エンタープライズスケールの“AIエージェント”プラットフォームへ

 Dataiku 製品&ビジネスソリューション担当SVPのソフィー・ディオネ氏によると、同社が提供するAIプラットフォームは、現在750社以上が導入しているという。

 「Dataikuのビジョンは、顧客企業がよりスピーディーに、よりアジャイルに、そして適切な安全性を担保しながら“AIトランスフォーメーション”を展開していけるよう支援していくことだ。(具体的には)企業で働くさまざまなタイプの人が、さまざまなデータやテクノロジーでエンパワーメントされ、アナリティクス、生成AI、AIエージェントを活用できるようなプラットフォームを提供していく」(ディオネ氏)

Dataikuが提供する「Universal AI Platform」の概要。あらゆるAI/データインフラと統合し、あらゆるAI/データユーザーに活用のための環境を提供

 AI活用に取り組むエンタープライズでは、現在「AIエージェントの開発とコントロール(ガバナンス)」に大きな関心を寄せている。単一の小さなタスクを自律的に処理できるAIエージェントにとどまらず、複数のそれを連携させた“マルチAIエージェント”の実現をもくろむ。もちろんDataikuでも、そうした動きにフォーカスして、機能強化を続けている。

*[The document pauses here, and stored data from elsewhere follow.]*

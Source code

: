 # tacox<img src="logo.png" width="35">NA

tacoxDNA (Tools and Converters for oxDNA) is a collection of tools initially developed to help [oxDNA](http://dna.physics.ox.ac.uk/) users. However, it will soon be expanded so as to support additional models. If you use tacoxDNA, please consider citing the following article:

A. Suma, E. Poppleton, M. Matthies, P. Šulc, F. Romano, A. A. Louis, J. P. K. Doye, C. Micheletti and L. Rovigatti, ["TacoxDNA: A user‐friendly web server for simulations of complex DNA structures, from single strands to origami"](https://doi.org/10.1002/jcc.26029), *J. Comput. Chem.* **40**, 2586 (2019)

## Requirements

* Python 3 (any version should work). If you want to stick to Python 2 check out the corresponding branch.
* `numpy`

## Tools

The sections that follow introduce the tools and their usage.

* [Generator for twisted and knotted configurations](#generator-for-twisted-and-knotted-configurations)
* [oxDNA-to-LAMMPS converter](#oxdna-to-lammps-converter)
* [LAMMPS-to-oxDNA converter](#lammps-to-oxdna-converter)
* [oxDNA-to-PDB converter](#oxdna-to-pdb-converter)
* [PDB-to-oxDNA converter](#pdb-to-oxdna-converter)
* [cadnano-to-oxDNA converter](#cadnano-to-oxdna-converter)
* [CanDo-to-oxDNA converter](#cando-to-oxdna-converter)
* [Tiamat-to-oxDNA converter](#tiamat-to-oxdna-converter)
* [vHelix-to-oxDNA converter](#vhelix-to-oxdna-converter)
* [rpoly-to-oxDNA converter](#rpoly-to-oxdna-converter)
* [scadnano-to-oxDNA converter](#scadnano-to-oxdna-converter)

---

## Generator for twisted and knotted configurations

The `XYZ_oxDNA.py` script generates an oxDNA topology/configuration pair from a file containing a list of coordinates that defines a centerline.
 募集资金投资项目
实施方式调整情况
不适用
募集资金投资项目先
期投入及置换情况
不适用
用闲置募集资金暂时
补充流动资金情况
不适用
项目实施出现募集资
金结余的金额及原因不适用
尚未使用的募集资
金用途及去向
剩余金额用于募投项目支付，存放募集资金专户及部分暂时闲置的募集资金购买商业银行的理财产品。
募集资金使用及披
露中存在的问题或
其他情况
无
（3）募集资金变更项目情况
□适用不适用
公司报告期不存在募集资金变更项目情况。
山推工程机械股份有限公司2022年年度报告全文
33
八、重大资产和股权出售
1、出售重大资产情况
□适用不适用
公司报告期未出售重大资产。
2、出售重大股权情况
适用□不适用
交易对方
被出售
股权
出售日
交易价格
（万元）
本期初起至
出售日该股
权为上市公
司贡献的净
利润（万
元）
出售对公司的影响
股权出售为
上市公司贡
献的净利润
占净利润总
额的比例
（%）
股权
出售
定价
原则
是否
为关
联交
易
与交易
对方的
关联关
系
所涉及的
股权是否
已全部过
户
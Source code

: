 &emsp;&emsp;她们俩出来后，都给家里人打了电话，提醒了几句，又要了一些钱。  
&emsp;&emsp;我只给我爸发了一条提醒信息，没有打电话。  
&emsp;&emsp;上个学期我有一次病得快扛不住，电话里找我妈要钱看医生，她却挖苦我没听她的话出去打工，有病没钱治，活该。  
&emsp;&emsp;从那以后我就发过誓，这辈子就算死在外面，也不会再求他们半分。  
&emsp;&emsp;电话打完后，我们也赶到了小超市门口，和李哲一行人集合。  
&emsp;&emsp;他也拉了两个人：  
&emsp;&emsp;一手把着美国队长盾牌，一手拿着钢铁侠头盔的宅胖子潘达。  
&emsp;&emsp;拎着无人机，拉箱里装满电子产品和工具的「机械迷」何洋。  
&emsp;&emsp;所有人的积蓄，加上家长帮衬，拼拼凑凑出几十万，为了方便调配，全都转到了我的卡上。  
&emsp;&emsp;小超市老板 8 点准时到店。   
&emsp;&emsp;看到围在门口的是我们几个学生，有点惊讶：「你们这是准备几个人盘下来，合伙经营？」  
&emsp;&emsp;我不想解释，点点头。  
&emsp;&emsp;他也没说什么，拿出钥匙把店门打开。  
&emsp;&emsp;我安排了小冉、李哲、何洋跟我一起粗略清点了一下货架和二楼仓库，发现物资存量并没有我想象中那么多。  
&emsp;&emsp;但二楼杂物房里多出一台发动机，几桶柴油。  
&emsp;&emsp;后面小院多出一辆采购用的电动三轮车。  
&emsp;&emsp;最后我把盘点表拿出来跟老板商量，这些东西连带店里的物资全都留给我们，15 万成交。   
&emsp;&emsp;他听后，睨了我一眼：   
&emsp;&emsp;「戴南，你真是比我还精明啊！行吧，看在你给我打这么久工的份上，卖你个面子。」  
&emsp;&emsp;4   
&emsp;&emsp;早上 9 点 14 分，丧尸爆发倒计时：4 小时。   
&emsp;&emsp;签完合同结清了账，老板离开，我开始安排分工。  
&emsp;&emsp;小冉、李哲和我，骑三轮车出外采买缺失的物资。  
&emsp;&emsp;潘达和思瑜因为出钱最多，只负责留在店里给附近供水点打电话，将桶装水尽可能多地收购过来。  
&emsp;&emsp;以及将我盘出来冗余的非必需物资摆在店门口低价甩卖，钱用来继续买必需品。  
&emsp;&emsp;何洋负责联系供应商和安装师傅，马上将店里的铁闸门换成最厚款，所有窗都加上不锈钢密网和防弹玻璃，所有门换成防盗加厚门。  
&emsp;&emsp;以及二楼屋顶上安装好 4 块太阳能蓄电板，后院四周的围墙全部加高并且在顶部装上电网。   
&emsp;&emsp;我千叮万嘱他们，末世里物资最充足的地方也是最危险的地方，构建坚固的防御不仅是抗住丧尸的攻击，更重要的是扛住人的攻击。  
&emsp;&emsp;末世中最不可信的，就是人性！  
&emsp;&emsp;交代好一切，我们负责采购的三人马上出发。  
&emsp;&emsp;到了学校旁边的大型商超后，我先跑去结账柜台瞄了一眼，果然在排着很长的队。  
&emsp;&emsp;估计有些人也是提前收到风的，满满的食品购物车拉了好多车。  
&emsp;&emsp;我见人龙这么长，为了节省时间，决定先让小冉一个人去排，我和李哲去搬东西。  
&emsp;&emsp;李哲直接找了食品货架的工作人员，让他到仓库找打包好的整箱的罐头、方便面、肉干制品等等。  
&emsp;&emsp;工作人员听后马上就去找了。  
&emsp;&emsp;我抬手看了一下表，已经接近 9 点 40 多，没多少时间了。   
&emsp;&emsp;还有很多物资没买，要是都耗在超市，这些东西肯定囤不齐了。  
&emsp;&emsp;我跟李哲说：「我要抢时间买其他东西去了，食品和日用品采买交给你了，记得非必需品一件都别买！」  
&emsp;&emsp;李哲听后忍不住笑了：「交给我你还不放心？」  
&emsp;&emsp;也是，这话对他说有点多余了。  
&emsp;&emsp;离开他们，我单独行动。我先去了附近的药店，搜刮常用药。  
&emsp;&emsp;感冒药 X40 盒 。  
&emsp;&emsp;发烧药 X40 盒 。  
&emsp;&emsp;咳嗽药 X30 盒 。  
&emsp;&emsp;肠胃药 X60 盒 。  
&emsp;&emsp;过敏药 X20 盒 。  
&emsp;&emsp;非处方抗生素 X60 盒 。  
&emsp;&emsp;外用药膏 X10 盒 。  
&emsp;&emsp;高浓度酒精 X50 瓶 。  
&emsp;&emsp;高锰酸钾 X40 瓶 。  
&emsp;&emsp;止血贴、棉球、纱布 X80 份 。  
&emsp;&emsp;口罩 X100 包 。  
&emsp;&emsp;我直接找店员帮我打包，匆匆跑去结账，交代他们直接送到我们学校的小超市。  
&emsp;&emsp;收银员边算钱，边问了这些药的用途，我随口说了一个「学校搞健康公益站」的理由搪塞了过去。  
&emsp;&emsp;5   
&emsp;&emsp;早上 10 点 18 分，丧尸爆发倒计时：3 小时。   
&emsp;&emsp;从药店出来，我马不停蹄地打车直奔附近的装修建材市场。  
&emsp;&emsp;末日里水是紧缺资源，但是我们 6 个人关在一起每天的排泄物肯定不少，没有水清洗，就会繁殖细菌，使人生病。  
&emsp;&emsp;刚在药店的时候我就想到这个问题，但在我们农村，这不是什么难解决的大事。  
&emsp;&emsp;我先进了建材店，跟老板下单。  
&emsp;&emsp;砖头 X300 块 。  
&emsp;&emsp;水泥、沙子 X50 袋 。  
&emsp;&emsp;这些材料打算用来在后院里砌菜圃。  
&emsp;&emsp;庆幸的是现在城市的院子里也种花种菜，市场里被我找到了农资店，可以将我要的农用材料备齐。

 ディオネ氏は、「AIエージェントのスピーディな開発とオーケストレーションにフォーカスし、直近数カ月でいくつかの機能を追加した」と紹介する。具体的には、ノーコード開発もプロコード(コードあり)開発も可能なフルマネージド型のAIエージェント開発ツール、そして、開発したエージェントの実際のふるまいをビジュアルに可視化して、エージェントの品質管理に役立てるツールなどだ。

 加えて、こうしたエージェントの開発/コントロール/デプロイにまつわるすべての機能を「エンタープライズスケールに拡大できる形で」設計している点、さらにエージェントを動かす“燃料”にあたる「データ、アナリティクス、モデルをすべて(プラットフォーム上で)結びつけることができる」点が、Dataikuのユニークな特徴だと説明する。